» **THE TASK**: Reproduce the records below exactly; the images should not appear.

Plain-text document sources
######
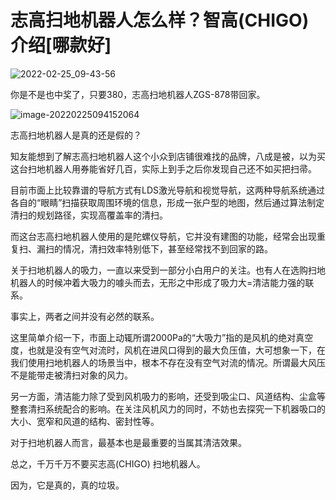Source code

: # 志高扫地机器人怎么样？智高(CHIGO) 介绍[哪款好]

![2022-02-25_09-43-56](https://ossimg.yzitc.com/2022/02/25/879b15902d879.jpg)

你是不是也中奖了，只要380，志高扫地机器人ZGS-878带回家。

![image-20220225094152064](https://ossimg.yzitc.com/2022/02/25/586bbecf34266.png)

志高扫地机器人是真的还是假的？

知友能想到了解志高扫地机器人这个小众到店铺很难找的品牌，八成是被，以为买这台扫地机器人用券能省好几百，实际上到手之后你发现自己还不如买把扫帚。

目前市面上比较靠谱的导航方式有LDS激光导航和视觉导航，这两种导航系统通过各自的“眼睛”扫描获取周围环境的信息，形成一张户型的地图，然后通过算法制定清扫的规划路径，实现高覆盖率的清扫。

而这台志高扫地机器人使用的是陀螺仪导航，它并没有建图的功能，经常会出现重复扫、漏扫的情况，清扫效率特别低下，甚至经常找不到回家的路。

关于扫地机器人的吸力，一直以来受到一部分小白用户的关注。也有人在选购扫地机器人的时候冲着大吸力的噱头而去，无形之中形成了吸力大=清洁能力强的联系。

事实上，两者之间并没有必然的联系。

这里简单介绍一下，市面上动辄所谓2000Pa的“大吸力”指的是风机的绝对真空度，也就是没有空气对流时，风机在进风口得到的最大负压值，大可想象一下，在我们使用扫地机器人的场景当中，根本不存在没有空气对流的情况。所谓最大风压不是能带走被清扫对象的风力。

另一方面，清洁能力除了受到风机吸力的影响，还受到吸尘口、风道结构、尘盒等整套清扫系统配合的影响。在关注风机风力的同时，不妨也去探究一下机器吸口的大小、宽窄和风道的结构、密封性等。

对于扫地机器人而言，最基本也是最重要的当属其清洁效果。

总之，千万千万不要买志高(CHIGO) 扫地机器人。

因为，它是真的，真的垃圾。

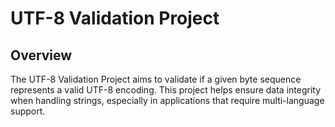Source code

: # UTF-8 Validation Project

## Overview
The UTF-8 Validation Project aims to validate if a given byte sequence represents a valid UTF-8 encoding. This project helps ensure data integrity when handling strings, especially in applications that require multi-language support.
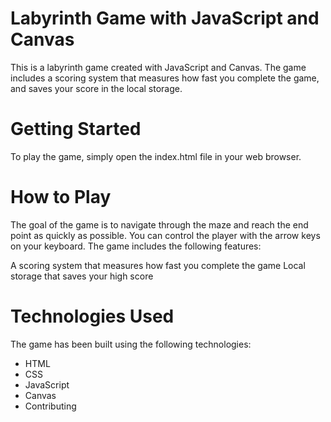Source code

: # Labyrinth Game with JavaScript and Canvas
This is a labyrinth game created with JavaScript and Canvas. The game includes a scoring system that measures how fast you complete the game, and saves your score in the local storage.

# Getting Started
To play the game, simply open the index.html file in your web browser.

# How to Play
The goal of the game is to navigate through the maze and reach the end point as quickly as possible. You can control the player with the arrow keys on your keyboard. The game includes the following features:

A scoring system that measures how fast you complete the game
Local storage that saves your high score
# Technologies Used
The game has been built using the following technologies:

* HTML
* CSS
* JavaScript
* Canvas
* Contributing
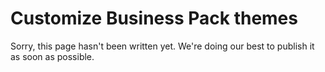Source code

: # Customize Business Pack themes

Sorry, this page hasn't been written yet. We're doing our best to publish it as soon as possible.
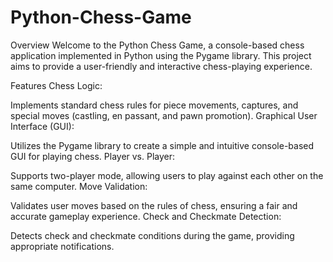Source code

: # Python-Chess-Game

Overview
Welcome to the Python Chess Game, a console-based chess application implemented in Python using the Pygame library. This project aims to provide a user-friendly and interactive chess-playing experience.

Features
Chess Logic:

Implements standard chess rules for piece movements, captures, and special moves (castling, en passant, and pawn promotion).
Graphical User Interface (GUI):

Utilizes the Pygame library to create a simple and intuitive console-based GUI for playing chess.
Player vs. Player:

Supports two-player mode, allowing users to play against each other on the same computer.
Move Validation:

Validates user moves based on the rules of chess, ensuring a fair and accurate gameplay experience.
Check and Checkmate Detection:

Detects check and checkmate conditions during the game, providing appropriate notifications.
######
» **EXERCISE RESPONSE**:
Source code

: # 志高扫地机器人怎么样？智高(CHIGO) 介绍[哪款好]

![2022-02-25_09-43-56](https://ossimg.yzitc.com/2022/02/25/879b15902d879.jpg)

你是不是也中奖了，只要380，志高扫地机器人ZGS-878带回家。

![image-20220225094152064](https://ossimg.yzitc.com/2022/02/25/586bbecf34266.png)

志高扫地机器人是真的还是假的？

知友能想到了解志高扫地机器人这个小众到店铺很难找的品牌，八成是被，以为买这台扫地机器人用券能省好几百，实际上到手之后你发现自己还不如买把扫帚。

目前市面上比较靠谱的导航方式有LDS激光导航和视觉导航，这两种导航系统通过各自的“眼睛”扫描获取周围环境的信息，形成一张户型的地图，然后通过算法制定清扫的规划路径，实现高覆盖率的清扫。

而这台志高扫地机器人使用的是陀螺仪导航，它并没有建图的功能，经常会出现重复扫、漏扫的情况，清扫效率特别低下，甚至经常找不到回家的路。

关于扫地机器人的吸力，一直以来受到一部分小白用户的关注。也有人在选购扫地机器人的时候冲着大吸力的噱头而去，无形之中形成了吸力大=清洁能力强的联系。

事实上，两者之间并没有必然的联系。

这里简单介绍一下，市面上动辄所谓2000Pa的“大吸力”指的是风机的绝对真空度，也就是没有空气对流时，风机在进风口得到的最大负压值，大可想象一下，在我们使用扫地机器人的场景当中，根本不存在没有空气对流的情况。所谓最大风压不是能带走被清扫对象的风力。

另一方面，清洁能力除了受到风机吸力的影响，还受到吸尘口、风道结构、尘盒等整套清扫系统配合的影响。在关注风机风力的同时，不妨也去探究一下机器吸口的大小、宽窄和风道的结构、密封性等。

对于扫地机器人而言，最基本也是最重要的当属其清洁效果。

总之，千万千万不要买志高(CHIGO) 扫地机器人。

因为，它是真的，真的垃圾。

Source code

: # UTF-8 Validation Project

## Overview
The UTF-8 Validation Project aims to validate if a given byte sequence represents a valid UTF-8 encoding. This project helps ensure data integrity when handling strings, especially in applications that require multi-language support.
Source code

: # Labyrinth Game with JavaScript and Canvas
This is a labyrinth game created with JavaScript and Canvas. The game includes a scoring system that measures how fast you complete the game, and saves your score in the local storage.

# Getting Started
To play the game, simply open the index.html file in your web browser.

# How to Play
The goal of the game is to navigate through the maze and reach the end point as quickly as possible. You can control the player with the arrow keys on your keyboard. The game includes the following features:

A scoring system that measures how fast you complete the game
Local storage that saves your high score
# Technologies Used
The game has been built using the following technologies:

* HTML
* CSS
* JavaScript
* Canvas
* Contributing
Source code

: # Customize Business Pack themes

Sorry, this page hasn't been written yet. We're doing our best to publish it as soon as possible.
Source code

: # Python-Chess-Game

Overview
Welcome to the Python Chess Game, a console-based chess application implemented in Python using the Pygame library. This project aims to provide a user-friendly and interactive chess-playing experience.

Features
Chess Logic:

Implements standard chess rules for piece movements, captures, and special moves (castling, en passant, and pawn promotion).
Graphical User Interface (GUI):

Utilizes the Pygame library to create a simple and intuitive console-based GUI for playing chess.
Player vs. Player:

Supports two-player mode, allowing users to play against each other on the same computer.
Move Validation:

Validates user moves based on the rules of chess, ensuring a fair and accurate gameplay experience.
Check and Checkmate Detection:

Detects check and checkmate conditions during the game, providing appropriate notifications.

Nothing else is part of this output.